▸ **PROBLEM**:
For each line of the data below, copy it if it holds the word "vendor".

▸ **DATA PROVIDED**:

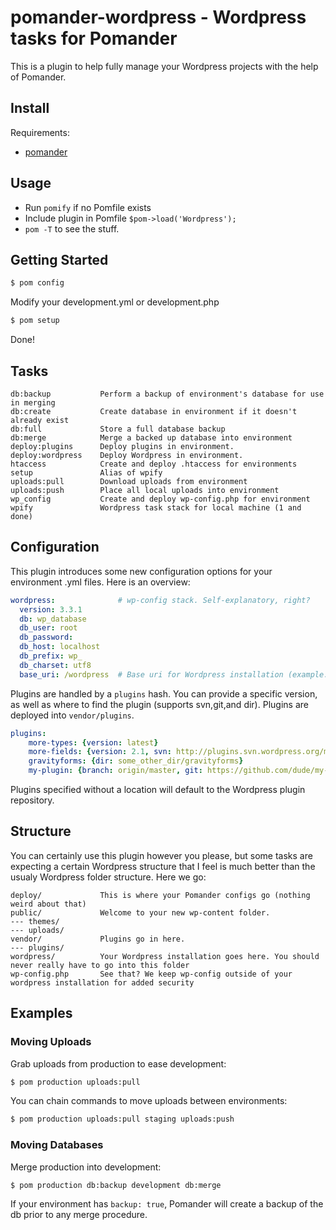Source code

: pomander-wordpress - Wordpress tasks for Pomander
=================================================

This is a plugin to help fully manage your Wordpress projects
with the help of Pomander.

Install
-------

Requirements:

- [pomander](https://github.com/tamagokun/pomander)

Usage
-----

* Run `pomify` if no Pomfile exists
* Include plugin in Pomfile `$pom->load('Wordpress');`
* `pom -T` to see the stuff.

Getting Started
---------------

```bash
$ pom config
```

Modify your development.yml or development.php

```bash
$ pom setup
```

Done!

Tasks
-----

```
db:backup           Perform a backup of environment's database for use in merging
db:create           Create database in environment if it doesn't already exist
db:full             Store a full database backup
db:merge            Merge a backed up database into environment
deploy:plugins      Deploy plugins in environment.
deploy:wordpress    Deploy Wordpress in environment.
htaccess            Create and deploy .htaccess for environments
setup               Alias of wpify
uploads:pull        Download uploads from environment
uploads:push        Place all local uploads into environment
wp_config           Create and deploy wp-config.php for environment
wpify               Wordpress task stack for local machine (1 and done)
```

Configuration
------------

This plugin introduces some new configuration options for your environment .yml files. Here is an overview:

```yaml
wordpress:              # wp-config stack. Self-explanatory, right?
  version: 3.3.1
  db: wp_database
  db_user: root
  db_password:
  db_host: localhost
  db_prefix: wp_
  db_charset: utf8
  base_uri: /wordpress  # Base uri for Wordpress installation (example: dev.local/mywebsite/wordpress)
```

Plugins are handled by a `plugins` hash. You can provide a specific version, as well as where to find the plugin (supports svn,git,and dir). Plugins are deployed into `vendor/plugins`.

```yaml
plugins:                
	more-types: {version: latest}
	more-fields: {version: 2.1, svn: http://plugins.svn.wordpress.org/more-fields}
	gravityforms: {dir: some_other_dir/gravityforms}
	my-plugin: {branch: origin/master, git: https://github.com/dude/my-plugin.git}
```

Plugins specified without a location will default to the Wordpress plugin repository.


Structure
---------

You can certainly use this plugin however you please, but some tasks are
expecting a certain Wordpress structure that I feel is much better than
the usualy Wordpress folder structure. Here we go:

```
deploy/             This is where your Pomander configs go (nothing weird about that)
public/             Welcome to your new wp-content folder.
--- themes/
--- uploads/
vendor/             Plugins go in here.
--- plugins/
wordpress/          Your Wordpress installation goes here. You should never really have to go into this folder
wp-config.php       See that? We keep wp-config outside of your wordpress installation for added security
```

Examples
--------

### Moving Uploads

Grab uploads from production to ease development:

```bash
$ pom production uploads:pull
```

You can chain commands to move uploads between environments:

```bash
$ pom production uploads:pull staging uploads:push
```

### Moving Databases

Merge production into development:

```bash
$ pom production db:backup development db:merge
```

If your environment has `backup: true`, Pomander will create a backup of the db prior to any merge procedure.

▸ **RESPONSE TO THE TASK**:
Plugins are handled by a `plugins` hash. You can provide a specific version, as well as where to find the plugin (supports svn,git,and dir). Plugins are deployed into `vendor/plugins`.
vendor/             Plugins go in here.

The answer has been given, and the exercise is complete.